▶ **What is required**: Wherever a line below holds the word "take", copy that line.

---- Input data

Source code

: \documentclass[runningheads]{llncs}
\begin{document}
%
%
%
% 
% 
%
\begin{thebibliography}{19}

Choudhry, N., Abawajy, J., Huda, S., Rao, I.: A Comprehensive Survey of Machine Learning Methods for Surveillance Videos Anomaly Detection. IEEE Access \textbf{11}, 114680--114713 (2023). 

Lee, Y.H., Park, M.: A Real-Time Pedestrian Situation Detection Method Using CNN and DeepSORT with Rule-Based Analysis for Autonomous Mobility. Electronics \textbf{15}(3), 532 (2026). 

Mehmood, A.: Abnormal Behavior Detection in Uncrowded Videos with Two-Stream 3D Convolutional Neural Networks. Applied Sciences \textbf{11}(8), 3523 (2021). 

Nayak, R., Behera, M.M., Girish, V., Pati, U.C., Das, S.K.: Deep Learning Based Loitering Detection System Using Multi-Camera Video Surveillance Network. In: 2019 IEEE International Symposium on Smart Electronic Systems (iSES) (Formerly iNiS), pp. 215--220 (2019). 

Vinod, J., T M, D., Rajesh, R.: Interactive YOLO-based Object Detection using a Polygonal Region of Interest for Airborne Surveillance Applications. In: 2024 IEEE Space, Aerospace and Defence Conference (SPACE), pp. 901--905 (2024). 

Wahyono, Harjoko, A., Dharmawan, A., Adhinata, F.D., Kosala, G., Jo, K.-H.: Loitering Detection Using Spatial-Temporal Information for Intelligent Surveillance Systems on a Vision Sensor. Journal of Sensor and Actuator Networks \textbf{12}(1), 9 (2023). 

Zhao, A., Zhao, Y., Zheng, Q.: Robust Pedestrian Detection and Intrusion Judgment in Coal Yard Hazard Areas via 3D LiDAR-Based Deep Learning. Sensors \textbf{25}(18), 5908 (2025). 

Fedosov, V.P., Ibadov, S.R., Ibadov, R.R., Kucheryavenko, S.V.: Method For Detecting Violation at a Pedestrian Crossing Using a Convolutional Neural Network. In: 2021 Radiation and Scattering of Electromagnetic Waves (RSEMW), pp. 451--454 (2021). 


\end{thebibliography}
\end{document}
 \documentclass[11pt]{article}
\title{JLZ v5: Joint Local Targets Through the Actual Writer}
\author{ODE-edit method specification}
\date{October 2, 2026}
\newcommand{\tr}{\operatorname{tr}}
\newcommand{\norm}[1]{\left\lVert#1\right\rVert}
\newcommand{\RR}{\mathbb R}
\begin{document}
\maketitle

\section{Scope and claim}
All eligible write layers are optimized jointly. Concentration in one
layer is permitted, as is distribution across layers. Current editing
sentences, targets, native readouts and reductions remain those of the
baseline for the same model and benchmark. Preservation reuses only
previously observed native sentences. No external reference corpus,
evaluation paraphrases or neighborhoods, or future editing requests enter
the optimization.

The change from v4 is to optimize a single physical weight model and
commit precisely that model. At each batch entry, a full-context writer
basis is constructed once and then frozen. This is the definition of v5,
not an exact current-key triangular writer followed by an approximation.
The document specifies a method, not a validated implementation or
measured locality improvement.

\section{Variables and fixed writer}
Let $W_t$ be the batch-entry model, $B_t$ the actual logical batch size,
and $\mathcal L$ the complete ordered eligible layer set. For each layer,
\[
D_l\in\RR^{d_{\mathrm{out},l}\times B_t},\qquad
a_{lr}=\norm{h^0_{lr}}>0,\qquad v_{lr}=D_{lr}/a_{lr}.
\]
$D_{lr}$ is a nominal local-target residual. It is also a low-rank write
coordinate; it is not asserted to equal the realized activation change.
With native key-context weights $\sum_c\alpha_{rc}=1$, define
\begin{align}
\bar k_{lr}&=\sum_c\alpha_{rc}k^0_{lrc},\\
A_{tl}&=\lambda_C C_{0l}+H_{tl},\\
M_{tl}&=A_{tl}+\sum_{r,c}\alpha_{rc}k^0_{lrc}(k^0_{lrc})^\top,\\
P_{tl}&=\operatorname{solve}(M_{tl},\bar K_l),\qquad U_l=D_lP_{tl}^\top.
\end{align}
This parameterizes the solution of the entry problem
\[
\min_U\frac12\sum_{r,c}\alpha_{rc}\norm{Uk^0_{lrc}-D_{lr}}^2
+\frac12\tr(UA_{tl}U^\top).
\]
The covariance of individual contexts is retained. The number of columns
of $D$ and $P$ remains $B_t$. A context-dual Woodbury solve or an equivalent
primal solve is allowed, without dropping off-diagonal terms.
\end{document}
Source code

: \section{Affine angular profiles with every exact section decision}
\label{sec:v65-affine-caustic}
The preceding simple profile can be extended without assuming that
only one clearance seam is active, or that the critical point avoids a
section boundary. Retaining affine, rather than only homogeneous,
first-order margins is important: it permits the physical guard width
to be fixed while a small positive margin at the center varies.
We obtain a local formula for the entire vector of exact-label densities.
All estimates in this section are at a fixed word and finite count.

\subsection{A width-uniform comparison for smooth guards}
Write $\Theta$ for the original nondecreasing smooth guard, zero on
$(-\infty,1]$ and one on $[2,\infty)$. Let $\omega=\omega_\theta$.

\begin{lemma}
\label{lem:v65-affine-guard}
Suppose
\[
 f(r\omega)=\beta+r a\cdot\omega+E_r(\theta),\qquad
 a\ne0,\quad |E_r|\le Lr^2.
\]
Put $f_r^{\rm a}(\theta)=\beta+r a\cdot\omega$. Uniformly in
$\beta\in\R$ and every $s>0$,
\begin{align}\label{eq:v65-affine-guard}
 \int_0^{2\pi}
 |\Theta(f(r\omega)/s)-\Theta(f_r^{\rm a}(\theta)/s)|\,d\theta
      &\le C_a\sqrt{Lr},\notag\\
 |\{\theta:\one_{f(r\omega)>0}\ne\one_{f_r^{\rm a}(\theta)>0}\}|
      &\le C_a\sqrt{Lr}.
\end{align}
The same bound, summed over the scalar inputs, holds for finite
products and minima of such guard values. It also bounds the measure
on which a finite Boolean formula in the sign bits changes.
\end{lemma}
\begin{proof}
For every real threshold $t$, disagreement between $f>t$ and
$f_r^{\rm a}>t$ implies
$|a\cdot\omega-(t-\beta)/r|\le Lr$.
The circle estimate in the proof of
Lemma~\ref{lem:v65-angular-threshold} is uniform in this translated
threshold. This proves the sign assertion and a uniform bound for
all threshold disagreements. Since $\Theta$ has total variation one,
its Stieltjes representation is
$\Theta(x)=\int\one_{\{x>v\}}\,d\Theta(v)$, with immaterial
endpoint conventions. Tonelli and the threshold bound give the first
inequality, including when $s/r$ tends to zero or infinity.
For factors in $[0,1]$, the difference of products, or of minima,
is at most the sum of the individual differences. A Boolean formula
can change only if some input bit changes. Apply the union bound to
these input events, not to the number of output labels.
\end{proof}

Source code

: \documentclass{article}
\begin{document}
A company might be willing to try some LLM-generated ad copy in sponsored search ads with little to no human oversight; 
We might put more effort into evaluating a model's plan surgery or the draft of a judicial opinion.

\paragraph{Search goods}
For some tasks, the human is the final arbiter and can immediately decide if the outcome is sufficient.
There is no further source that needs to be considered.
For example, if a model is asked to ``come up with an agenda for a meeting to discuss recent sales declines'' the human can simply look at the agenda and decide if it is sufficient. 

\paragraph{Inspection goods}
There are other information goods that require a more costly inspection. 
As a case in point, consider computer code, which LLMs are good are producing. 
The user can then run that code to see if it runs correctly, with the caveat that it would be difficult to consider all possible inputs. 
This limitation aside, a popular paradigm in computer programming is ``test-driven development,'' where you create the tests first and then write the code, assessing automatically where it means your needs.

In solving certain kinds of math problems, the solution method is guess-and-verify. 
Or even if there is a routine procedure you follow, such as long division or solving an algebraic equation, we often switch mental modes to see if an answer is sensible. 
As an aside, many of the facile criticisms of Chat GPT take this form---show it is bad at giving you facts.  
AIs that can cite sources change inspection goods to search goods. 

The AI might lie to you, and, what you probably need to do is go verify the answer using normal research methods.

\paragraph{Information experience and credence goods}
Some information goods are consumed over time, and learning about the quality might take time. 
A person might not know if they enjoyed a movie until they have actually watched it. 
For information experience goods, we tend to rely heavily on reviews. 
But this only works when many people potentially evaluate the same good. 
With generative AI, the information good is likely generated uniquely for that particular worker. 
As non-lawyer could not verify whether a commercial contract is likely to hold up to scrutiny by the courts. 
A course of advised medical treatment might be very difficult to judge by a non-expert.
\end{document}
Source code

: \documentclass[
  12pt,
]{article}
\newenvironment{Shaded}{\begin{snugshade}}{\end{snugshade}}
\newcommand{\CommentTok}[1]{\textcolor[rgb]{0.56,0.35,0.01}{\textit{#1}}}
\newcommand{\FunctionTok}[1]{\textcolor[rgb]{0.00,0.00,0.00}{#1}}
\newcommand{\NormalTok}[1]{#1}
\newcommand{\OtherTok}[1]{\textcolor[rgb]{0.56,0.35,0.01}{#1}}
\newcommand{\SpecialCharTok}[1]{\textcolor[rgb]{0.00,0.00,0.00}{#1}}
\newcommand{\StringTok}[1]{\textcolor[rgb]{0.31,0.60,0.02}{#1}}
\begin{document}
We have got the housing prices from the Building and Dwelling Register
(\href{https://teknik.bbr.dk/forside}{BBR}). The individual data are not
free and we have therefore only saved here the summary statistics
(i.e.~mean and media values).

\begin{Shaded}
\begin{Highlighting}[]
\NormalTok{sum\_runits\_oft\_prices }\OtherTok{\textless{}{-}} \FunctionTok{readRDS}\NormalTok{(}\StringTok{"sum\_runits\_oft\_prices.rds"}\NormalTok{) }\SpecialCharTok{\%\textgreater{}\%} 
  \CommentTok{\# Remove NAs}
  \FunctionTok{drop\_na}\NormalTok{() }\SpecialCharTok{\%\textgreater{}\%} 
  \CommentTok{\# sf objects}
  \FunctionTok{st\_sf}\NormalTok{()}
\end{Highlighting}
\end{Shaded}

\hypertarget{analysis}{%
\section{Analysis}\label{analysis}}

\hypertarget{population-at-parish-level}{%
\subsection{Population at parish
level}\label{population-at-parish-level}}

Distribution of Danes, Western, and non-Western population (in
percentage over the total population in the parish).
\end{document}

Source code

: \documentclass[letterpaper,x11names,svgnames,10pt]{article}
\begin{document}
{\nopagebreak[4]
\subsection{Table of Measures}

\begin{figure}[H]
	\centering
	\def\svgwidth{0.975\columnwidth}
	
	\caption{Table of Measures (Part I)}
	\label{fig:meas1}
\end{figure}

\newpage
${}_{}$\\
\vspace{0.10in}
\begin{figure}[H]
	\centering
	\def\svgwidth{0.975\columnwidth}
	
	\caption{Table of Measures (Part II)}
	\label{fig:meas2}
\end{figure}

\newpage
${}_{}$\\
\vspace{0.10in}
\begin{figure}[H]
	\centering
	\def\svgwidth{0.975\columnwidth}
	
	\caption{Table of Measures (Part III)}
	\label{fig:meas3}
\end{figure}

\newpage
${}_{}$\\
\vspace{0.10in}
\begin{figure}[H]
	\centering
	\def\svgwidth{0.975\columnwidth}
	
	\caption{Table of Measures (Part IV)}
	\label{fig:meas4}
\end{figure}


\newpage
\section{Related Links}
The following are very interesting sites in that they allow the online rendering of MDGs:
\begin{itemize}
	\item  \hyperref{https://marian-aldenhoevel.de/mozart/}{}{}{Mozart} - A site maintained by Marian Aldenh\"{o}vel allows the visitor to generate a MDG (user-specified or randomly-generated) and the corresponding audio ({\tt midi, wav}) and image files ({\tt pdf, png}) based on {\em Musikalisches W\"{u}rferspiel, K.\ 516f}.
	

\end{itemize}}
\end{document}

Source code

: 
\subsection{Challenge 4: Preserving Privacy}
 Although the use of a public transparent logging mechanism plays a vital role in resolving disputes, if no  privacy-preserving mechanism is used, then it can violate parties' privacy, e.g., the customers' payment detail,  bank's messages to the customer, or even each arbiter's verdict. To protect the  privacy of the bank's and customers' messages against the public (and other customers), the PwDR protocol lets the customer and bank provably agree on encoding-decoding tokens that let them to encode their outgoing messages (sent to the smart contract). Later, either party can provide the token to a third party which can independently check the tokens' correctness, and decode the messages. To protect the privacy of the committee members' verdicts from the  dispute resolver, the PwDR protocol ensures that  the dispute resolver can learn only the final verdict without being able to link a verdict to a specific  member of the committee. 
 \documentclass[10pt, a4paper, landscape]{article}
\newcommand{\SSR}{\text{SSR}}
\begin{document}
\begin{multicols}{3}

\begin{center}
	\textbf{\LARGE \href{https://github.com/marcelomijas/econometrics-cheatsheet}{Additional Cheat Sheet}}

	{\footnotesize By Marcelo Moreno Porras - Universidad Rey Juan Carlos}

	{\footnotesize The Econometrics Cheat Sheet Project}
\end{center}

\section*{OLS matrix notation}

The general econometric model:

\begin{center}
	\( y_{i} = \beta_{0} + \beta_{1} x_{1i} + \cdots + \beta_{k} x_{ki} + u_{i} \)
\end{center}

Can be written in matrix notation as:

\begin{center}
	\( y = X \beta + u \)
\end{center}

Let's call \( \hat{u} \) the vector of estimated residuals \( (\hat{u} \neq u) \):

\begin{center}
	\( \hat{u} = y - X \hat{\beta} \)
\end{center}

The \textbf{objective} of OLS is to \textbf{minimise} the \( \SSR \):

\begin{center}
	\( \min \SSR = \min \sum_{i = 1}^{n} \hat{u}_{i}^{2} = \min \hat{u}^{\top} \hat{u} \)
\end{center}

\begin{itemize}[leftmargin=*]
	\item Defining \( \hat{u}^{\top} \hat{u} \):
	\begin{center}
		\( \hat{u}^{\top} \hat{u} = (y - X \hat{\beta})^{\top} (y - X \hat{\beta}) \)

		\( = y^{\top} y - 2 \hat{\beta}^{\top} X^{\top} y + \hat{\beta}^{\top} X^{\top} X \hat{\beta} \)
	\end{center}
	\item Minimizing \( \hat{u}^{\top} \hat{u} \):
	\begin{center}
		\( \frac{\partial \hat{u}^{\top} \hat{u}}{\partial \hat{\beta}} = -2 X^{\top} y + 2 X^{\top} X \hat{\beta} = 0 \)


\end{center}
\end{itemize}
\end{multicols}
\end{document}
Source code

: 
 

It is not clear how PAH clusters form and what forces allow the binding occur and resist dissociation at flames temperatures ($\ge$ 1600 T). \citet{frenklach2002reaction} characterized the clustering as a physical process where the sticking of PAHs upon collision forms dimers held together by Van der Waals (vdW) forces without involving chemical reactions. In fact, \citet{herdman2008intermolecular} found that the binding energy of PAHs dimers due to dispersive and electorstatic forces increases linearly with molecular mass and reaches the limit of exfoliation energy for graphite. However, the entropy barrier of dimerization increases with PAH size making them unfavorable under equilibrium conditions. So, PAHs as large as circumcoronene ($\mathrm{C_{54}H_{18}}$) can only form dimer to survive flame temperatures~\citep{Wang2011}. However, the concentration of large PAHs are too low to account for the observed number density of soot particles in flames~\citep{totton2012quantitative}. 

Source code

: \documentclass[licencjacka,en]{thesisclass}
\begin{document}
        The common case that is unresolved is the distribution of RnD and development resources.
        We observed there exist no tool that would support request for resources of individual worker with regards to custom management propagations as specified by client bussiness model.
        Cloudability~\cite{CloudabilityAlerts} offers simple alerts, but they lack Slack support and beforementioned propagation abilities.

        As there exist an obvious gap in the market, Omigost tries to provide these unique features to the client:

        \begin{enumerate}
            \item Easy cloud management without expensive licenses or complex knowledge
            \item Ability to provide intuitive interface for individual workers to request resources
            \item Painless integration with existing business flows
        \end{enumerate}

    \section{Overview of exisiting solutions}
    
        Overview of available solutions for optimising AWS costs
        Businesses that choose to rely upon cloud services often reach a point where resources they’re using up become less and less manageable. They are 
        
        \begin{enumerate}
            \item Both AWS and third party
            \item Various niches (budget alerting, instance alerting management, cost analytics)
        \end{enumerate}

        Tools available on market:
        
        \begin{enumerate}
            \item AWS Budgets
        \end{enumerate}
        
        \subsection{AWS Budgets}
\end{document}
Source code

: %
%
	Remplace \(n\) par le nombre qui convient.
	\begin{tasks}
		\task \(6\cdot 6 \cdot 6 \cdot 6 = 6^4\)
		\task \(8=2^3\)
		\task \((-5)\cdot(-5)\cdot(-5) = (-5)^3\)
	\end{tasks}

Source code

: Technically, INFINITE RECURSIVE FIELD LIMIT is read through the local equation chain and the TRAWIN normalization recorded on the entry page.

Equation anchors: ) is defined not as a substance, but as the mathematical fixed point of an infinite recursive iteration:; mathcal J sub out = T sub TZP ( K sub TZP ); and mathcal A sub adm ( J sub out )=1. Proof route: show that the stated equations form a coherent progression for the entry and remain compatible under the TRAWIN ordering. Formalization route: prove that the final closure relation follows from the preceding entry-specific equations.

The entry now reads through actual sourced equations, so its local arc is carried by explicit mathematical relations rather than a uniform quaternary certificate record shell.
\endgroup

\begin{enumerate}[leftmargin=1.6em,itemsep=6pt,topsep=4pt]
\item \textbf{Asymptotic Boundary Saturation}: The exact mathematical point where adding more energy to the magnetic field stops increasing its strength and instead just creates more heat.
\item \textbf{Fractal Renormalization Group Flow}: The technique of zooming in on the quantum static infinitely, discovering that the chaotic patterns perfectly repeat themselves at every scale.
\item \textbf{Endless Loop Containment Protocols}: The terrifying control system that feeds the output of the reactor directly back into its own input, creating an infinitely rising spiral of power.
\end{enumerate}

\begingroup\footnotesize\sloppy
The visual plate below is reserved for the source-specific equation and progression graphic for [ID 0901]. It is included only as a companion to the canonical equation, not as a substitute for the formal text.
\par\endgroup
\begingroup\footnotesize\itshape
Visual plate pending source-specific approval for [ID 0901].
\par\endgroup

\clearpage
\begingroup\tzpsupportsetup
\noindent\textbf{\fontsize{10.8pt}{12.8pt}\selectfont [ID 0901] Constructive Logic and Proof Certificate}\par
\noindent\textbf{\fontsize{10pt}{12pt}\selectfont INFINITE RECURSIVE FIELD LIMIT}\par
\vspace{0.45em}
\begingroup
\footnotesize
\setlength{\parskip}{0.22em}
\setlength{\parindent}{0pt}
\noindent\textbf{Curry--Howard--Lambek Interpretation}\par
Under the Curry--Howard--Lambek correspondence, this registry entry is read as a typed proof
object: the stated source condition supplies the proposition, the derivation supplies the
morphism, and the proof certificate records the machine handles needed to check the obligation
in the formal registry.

--------

▶ **Your response**:
As an aside, many of the facile criticisms of Chat GPT take this form---show it is bad at giving you facts.  
Some information goods are consumed over time, and learning about the quality might take time. 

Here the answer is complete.